MANAGING FALSE ACTIVE ASSAILANT THREATS TO SCHOOLS 1

Managing False Active Assailant Threats to Schools

In one of Aesop’s Fables, a boy falsely alerts the villagers that a wolf is attacking the sheep. After making several more false alarms, an actual wolf appears. The boy’s real cry for help goes ignored and the wolf devours the sheep. As schools grapple with active assailants across the United States, they are also dealing with false reports of active assailants. The FBI calls these false reports “swatting,” and the term also includes false reports of mass casualties or other violence with the purpose of calling in a massive police response to a particular location. 

In addition to the anxiety that it can cause among students, staff, and parents, swatting can undermine the school community’s trust in future emergency alerts, and tie up critical first responder resources for other legitimate calls.

For law enforcement, tracking the origin of these fake emergency calls is nearly impossible because data encryption makes it easy for the perpetrators to conceal their identity. Further complicating the identification and prosecution of offenders is that the calls may be coming from other countries. 

In preparing for potential threats, the district should have a plan in place to: (1) verify if the threat is real as quickly as possible; (2) determine how the district will handle communication to parents and media following a false report; and (3) have support mechanisms in place to address any fear, anxiety, or trauma caused by the false report. 
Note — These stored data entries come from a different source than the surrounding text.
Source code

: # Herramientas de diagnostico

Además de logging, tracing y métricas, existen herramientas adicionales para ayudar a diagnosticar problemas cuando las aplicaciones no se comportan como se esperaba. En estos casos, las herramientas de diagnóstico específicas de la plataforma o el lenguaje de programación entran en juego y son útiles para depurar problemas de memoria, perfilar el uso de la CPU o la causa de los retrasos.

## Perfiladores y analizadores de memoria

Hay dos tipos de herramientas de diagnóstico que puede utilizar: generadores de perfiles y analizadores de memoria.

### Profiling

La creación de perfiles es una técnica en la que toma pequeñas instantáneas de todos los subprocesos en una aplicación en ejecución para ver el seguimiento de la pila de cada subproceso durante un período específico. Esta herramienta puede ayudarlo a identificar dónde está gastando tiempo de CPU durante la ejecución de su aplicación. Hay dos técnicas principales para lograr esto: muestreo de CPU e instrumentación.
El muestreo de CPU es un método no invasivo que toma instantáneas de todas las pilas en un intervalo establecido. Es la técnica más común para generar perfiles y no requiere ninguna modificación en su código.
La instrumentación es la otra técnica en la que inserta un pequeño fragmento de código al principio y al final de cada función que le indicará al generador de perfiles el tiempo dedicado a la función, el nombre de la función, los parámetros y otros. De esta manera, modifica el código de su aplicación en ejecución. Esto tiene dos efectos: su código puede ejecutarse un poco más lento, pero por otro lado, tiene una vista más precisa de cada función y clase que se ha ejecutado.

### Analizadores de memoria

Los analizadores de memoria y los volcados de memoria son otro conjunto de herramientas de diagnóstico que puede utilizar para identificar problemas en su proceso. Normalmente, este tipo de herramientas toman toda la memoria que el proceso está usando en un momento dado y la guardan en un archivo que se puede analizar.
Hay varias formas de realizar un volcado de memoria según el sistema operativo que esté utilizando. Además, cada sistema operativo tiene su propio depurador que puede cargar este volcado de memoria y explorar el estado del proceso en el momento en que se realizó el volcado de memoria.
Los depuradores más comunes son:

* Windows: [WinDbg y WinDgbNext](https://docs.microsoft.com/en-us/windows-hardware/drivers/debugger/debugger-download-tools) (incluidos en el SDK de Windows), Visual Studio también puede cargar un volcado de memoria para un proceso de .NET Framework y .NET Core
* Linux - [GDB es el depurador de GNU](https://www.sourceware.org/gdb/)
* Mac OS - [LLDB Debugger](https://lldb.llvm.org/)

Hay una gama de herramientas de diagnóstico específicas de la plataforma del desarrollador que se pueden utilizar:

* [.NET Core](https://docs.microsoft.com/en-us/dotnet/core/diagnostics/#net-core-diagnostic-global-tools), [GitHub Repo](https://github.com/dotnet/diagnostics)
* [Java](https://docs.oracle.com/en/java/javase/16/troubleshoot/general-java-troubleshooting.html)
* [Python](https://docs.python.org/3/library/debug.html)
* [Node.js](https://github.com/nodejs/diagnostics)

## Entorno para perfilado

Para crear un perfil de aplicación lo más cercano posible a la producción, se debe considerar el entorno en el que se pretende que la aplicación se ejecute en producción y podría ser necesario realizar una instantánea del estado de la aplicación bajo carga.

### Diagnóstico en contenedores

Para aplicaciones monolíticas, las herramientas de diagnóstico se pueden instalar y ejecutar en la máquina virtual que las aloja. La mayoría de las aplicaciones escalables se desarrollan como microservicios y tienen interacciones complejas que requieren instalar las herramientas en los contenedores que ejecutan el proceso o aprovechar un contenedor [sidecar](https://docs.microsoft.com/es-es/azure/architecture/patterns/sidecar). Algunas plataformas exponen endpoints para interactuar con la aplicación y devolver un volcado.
As these false alarms increase, it is critical that schools remain prepared for a real attack, unlike the villagers responding to the boy who cried wolf one too many times. According to Mo Canady, the executive director of the National Association of School Resource Officers (NASRO), “we still have to respond as if they’re actually happening. We can’t allow ourselves to go there to think oh, this is another one of those fake calls. That’s the time when it won’t be.”